5.50 arrivano i primi cinesi, ed abbiamo scoperto di avere dei veri superpoteri, il che ci riempie di gioia…siamo dei super eroi.
Noi,
Siamo,
Completamente,
Invisibili.
Ci passano davanti come se niente fosse, arriva la tipa del bancone, e iniziano a parlare cinese come se non ci fosse un domani.
Noi restiamo increduli dietro di loro, nemmeno nelle migliori file italiane succedono cose cosi.
Interdetti se scatenare una rissa per insegnargli come ci si comporta in fila, ci ricordiamo che Italia noi non siamo in nessun modo capaci di avere una fila ordinata, cosi decidiamo di lasciarli fare, tanto quanto vuoi che ci mettano ?

……..
…..

…..
6.40, tocca a noi.
“Hello…”
Il vuoto.
Ancora.
Quasi le lacrime.
Si inizia a mangiare le unghie, batte nervosamente sulla tastiera, fa numeri a caso sul telefono.
E dopo una serie di “hello hello hello, good morning, we have little problem”, arriva la sua collega che sa l’inglese.
Finalmente “hello”, risponde un “hello”.
Siamo a cavallo, facilissimo, tutto in discesa adesso.
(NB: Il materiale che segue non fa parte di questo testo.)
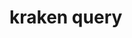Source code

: # kraken query

<!-- runcmd code: kraken query --help | sed -r "s/\x1B\[([0-9]{1,3}(;[0-9]{1,2})?)?[mGK]//g" -->
<!-- end runcmd -->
“Abbiamo un piccolo problema, l’aereo è stato cancellato, potremmo prenderne un altro per favore abbiamo la conincidenza a Pechino ?”
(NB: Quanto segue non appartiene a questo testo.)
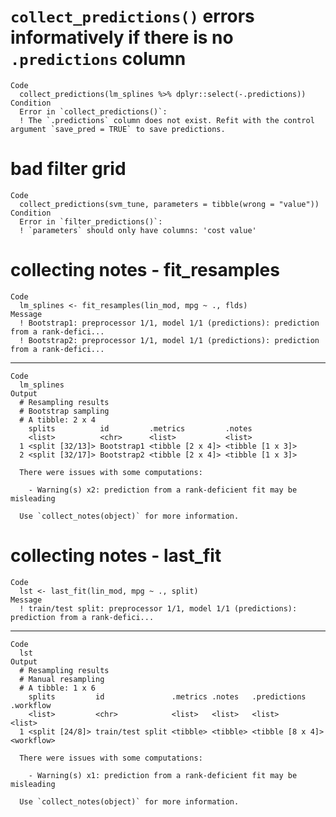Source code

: # `collect_predictions()` errors informatively if there is no `.predictions` column

    Code
      collect_predictions(lm_splines %>% dplyr::select(-.predictions))
    Condition
      Error in `collect_predictions()`:
      ! The `.predictions` column does not exist. Refit with the control argument `save_pred = TRUE` to save predictions.

# bad filter grid

    Code
      collect_predictions(svm_tune, parameters = tibble(wrong = "value"))
    Condition
      Error in `filter_predictions()`:
      ! `parameters` should only have columns: 'cost value'

# collecting notes - fit_resamples

    Code
      lm_splines <- fit_resamples(lin_mod, mpg ~ ., flds)
    Message
      ! Bootstrap1: preprocessor 1/1, model 1/1 (predictions): prediction from a rank-defici...
      ! Bootstrap2: preprocessor 1/1, model 1/1 (predictions): prediction from a rank-defici...

---

    Code
      lm_splines
    Output
      # Resampling results
      # Bootstrap sampling 
      # A tibble: 2 x 4
        splits          id         .metrics         .notes          
        <list>          <chr>      <list>           <list>          
      1 <split [32/13]> Bootstrap1 <tibble [2 x 4]> <tibble [1 x 3]>
      2 <split [32/17]> Bootstrap2 <tibble [2 x 4]> <tibble [1 x 3]>
      
      There were issues with some computations:
      
        - Warning(s) x2: prediction from a rank-deficient fit may be misleading
      
      Use `collect_notes(object)` for more information.

# collecting notes - last_fit

    Code
      lst <- last_fit(lin_mod, mpg ~ ., split)
    Message
      ! train/test split: preprocessor 1/1, model 1/1 (predictions): prediction from a rank-defici...

---

    Code
      lst
    Output
      # Resampling results
      # Manual resampling 
      # A tibble: 1 x 6
        splits         id               .metrics .notes   .predictions     .workflow 
        <list>         <chr>            <list>   <list>   <list>           <list>    
      1 <split [24/8]> train/test split <tibble> <tibble> <tibble [8 x 4]> <workflow>
      
      There were issues with some computations:
      
        - Warning(s) x1: prediction from a rank-deficient fit may be misleading
      
      Use `collect_notes(object)` for more information.

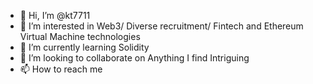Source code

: - 👋 Hi, I’m @kt7711
- 👀 I’m interested in Web3/ Diverse recruitment/ Fintech and Ethereum Virtual Machine technologies
- 🌱 I’m currently learning Solidity
- 💞️ I’m looking to collaborate on Anything I find Intriguing
- 📫 How to reach me

<!---
kt7711/kt7711 is a ✨ special ✨ repository because its `README.md` (this file) appears on your GitHub profile.
You can click the Preview link to take a look at your changes.
--->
“Certo…un attimo…ecco, non c’è.”
“Come non c’è ?”
“Non c’è. Potete partire domani”
“In che senso domani ? ”
Probabilmente il nostro inglese non è cosi fluente, e non abbiamo capito cosa ci ha detto, proviamo a richiedere
“Come domani ? Ma domani inteso come tra 24 ore ?”
“Si certo. Domani, sperando che sia bel tempo”
Noi siamo piloti, tutti piloti, si sa che gli aerei volano anche con il brutto tempo, entro certi limiti, ma volano.
Come mai questi non volano?
La guardiamo con aria di sufficienza, e gli diciamo “piccola cinesina carina e innocente, forse non sai che gli aerei di linea possono volare anche con poca visibilità come questa qui fuori”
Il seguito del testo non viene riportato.